### ASSIGNED TASK:
Search the records below for "CupsService" and copy every line it turns up in.

[Collection entries]
+++
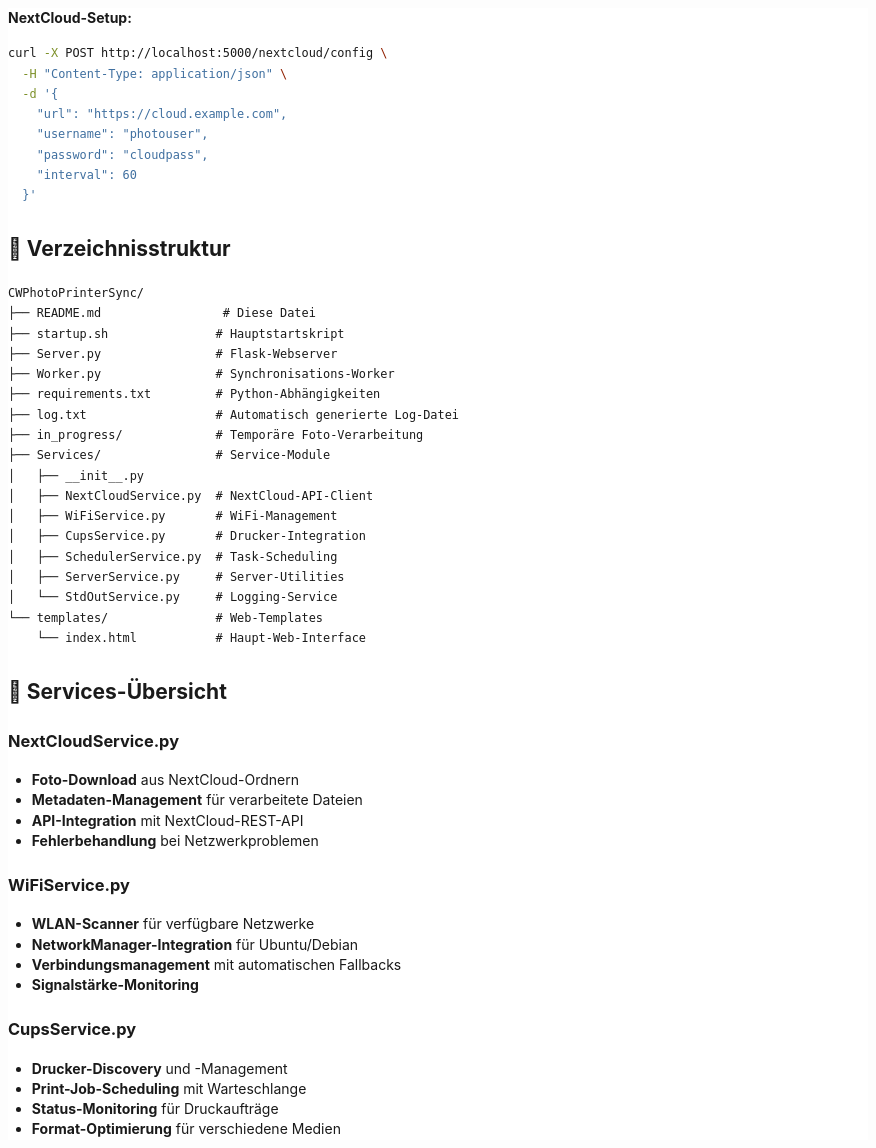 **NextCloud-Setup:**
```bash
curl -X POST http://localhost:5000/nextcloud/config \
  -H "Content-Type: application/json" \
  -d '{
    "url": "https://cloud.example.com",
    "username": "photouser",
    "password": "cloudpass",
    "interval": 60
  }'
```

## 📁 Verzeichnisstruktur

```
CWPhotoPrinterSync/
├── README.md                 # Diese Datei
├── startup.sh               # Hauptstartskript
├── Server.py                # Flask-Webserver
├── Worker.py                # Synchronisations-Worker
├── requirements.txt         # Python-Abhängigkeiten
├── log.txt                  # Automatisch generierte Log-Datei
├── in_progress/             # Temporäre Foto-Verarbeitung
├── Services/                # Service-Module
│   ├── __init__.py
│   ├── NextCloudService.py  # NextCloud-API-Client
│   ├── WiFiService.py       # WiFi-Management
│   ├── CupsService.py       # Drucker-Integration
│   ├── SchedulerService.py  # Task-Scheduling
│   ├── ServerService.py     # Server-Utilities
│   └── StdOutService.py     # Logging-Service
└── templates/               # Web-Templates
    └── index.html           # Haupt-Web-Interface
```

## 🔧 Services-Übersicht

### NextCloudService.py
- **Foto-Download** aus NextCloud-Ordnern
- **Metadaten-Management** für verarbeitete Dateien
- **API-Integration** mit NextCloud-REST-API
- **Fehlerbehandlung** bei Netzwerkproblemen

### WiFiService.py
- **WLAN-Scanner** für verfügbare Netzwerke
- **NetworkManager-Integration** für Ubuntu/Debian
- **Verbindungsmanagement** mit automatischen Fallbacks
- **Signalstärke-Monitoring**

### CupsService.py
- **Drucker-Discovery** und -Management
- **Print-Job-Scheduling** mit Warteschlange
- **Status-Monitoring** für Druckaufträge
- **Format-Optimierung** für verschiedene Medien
+++
### RESULT FOR THIS TASK:
│   ├── CupsService.py       # Drucker-Integration
### CupsService.py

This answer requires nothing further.